Scan the data below for the string "techniques". Show every line where it turns up.

-*-*-

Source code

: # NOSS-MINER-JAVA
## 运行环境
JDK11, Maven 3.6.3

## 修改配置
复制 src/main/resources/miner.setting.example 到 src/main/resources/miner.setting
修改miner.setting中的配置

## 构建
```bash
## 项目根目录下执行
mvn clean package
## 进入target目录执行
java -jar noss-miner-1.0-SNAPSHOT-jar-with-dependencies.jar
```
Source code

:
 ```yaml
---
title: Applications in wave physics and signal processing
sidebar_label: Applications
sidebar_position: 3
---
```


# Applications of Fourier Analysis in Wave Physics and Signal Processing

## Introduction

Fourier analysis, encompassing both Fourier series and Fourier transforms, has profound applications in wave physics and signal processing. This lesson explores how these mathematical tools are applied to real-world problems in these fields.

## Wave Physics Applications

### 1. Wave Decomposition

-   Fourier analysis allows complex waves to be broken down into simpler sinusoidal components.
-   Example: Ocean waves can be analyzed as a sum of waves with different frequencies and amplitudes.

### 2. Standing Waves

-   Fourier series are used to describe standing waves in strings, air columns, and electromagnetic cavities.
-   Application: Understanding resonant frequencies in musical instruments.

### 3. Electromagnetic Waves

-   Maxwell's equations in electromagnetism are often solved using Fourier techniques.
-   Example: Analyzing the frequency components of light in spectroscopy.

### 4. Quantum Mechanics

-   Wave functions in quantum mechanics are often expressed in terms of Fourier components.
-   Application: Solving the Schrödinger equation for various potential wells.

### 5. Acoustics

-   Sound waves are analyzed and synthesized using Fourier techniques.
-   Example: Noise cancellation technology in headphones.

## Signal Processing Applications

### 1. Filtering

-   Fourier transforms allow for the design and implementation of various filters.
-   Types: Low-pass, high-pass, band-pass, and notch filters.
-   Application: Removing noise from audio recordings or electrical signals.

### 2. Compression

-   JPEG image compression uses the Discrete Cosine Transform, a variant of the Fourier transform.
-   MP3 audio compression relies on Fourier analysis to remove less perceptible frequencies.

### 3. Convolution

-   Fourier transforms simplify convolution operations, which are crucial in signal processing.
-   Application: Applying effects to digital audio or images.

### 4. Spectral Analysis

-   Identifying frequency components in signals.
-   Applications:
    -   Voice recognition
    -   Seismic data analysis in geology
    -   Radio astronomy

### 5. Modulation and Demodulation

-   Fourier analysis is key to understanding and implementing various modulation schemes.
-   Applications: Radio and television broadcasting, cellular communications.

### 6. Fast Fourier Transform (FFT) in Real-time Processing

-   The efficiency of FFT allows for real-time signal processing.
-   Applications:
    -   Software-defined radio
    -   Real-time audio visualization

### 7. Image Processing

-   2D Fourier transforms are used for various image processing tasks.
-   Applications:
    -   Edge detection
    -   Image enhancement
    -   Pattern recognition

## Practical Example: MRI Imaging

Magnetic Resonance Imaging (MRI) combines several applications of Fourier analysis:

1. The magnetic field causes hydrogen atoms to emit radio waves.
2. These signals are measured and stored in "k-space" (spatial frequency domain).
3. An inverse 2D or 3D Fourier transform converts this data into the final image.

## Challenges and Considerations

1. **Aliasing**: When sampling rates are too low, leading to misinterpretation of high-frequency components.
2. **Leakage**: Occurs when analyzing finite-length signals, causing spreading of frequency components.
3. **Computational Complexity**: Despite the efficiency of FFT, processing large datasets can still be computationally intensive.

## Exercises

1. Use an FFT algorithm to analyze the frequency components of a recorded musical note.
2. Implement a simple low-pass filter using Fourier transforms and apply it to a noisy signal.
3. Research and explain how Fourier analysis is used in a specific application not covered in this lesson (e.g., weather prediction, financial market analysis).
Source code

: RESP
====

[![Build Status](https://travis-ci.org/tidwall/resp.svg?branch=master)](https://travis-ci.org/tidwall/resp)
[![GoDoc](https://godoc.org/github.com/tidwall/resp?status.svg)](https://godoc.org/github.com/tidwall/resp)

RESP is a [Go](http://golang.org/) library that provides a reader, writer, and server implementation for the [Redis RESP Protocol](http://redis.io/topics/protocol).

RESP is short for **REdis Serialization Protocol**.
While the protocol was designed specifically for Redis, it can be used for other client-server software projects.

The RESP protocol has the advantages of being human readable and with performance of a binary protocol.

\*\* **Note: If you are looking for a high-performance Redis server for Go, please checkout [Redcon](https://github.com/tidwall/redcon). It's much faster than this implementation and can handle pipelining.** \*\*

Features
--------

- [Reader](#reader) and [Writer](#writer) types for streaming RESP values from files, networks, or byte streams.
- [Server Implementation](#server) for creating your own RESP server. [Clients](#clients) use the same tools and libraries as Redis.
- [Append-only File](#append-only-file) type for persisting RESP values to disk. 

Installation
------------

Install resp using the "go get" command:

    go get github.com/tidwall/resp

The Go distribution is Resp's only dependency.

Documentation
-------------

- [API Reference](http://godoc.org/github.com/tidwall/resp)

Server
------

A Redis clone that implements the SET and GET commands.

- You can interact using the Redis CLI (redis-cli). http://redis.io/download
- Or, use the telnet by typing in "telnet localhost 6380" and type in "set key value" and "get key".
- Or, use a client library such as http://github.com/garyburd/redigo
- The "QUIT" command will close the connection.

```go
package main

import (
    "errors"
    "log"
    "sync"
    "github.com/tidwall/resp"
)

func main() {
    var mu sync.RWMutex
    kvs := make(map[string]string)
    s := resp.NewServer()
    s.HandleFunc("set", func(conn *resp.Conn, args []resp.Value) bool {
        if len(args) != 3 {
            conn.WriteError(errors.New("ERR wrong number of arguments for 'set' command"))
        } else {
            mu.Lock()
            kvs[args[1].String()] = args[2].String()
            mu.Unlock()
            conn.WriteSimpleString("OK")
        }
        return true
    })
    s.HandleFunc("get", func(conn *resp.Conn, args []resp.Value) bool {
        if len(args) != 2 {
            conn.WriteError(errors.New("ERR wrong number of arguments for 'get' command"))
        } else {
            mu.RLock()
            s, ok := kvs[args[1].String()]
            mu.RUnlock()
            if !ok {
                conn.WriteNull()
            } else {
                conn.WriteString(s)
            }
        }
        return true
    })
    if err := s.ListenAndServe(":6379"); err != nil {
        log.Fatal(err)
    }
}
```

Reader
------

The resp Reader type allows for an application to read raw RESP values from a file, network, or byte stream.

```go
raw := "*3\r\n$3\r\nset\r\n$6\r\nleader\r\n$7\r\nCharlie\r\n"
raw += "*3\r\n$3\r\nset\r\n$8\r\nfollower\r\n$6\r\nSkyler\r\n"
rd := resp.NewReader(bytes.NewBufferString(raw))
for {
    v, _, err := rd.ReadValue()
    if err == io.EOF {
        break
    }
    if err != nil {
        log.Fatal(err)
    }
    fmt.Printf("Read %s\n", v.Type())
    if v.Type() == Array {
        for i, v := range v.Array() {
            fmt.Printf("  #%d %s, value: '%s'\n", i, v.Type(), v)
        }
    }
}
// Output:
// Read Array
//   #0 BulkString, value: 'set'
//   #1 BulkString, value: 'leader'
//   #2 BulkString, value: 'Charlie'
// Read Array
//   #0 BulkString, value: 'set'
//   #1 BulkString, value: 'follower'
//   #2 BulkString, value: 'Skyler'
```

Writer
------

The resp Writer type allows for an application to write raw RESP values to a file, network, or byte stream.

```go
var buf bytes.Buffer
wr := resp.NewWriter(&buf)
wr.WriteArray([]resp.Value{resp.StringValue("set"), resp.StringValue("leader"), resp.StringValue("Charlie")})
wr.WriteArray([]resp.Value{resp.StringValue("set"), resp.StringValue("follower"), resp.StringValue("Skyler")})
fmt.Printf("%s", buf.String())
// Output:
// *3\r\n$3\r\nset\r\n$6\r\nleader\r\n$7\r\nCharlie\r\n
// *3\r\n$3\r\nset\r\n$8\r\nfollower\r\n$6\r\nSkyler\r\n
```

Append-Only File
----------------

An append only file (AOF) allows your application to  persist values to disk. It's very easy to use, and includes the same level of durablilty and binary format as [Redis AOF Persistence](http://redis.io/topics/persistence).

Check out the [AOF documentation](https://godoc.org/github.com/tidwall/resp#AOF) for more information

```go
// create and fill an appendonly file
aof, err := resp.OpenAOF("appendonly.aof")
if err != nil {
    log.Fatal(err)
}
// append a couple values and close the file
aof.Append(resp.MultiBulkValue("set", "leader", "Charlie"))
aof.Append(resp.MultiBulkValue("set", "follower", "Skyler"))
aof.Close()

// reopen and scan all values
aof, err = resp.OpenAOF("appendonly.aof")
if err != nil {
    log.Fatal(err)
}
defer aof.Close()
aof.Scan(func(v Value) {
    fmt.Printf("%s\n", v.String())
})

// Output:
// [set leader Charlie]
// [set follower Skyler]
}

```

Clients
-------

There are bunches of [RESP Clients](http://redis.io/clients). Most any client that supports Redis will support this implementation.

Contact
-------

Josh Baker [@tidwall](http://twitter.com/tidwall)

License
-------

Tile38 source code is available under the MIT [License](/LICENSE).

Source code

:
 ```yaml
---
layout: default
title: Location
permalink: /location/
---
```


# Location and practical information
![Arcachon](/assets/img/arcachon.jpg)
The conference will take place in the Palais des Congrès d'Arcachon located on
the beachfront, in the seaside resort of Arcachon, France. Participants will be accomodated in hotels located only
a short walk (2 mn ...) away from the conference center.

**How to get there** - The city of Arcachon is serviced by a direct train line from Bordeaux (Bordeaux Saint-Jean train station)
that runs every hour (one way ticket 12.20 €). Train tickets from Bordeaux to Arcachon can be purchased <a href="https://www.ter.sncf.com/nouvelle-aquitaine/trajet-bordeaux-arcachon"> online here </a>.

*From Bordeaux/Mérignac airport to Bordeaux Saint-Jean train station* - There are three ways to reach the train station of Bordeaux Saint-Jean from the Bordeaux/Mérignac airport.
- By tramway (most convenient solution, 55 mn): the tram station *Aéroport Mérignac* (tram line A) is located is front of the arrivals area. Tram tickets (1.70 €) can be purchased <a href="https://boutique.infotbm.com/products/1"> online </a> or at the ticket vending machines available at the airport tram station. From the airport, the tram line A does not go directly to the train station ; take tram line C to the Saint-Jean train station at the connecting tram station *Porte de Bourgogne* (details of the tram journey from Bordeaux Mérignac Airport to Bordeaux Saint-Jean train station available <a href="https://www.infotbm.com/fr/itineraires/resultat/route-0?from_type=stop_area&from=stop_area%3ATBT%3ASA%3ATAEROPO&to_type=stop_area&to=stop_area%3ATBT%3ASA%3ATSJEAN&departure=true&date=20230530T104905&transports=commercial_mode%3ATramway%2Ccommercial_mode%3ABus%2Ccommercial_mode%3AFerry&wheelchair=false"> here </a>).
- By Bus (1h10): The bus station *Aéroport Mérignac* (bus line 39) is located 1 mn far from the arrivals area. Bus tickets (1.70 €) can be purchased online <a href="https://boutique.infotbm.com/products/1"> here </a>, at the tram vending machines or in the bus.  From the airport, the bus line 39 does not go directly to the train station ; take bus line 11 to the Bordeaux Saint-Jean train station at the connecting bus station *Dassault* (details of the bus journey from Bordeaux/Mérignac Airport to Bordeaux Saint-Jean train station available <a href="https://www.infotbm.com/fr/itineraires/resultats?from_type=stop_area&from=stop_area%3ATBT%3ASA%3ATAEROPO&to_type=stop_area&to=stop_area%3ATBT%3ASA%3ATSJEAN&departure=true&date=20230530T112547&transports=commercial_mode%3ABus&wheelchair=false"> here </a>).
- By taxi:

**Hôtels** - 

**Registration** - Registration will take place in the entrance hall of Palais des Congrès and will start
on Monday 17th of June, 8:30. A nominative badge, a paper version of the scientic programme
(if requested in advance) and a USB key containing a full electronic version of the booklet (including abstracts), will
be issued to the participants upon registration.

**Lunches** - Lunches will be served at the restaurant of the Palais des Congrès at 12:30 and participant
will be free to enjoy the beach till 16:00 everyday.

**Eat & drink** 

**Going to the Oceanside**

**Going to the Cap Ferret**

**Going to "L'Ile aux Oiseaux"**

-*-*-

*Response below*.
-   Maxwell's equations in electromagnetism are often solved using Fourier techniques.
-   Sound waves are analyzed and synthesized using Fourier techniques.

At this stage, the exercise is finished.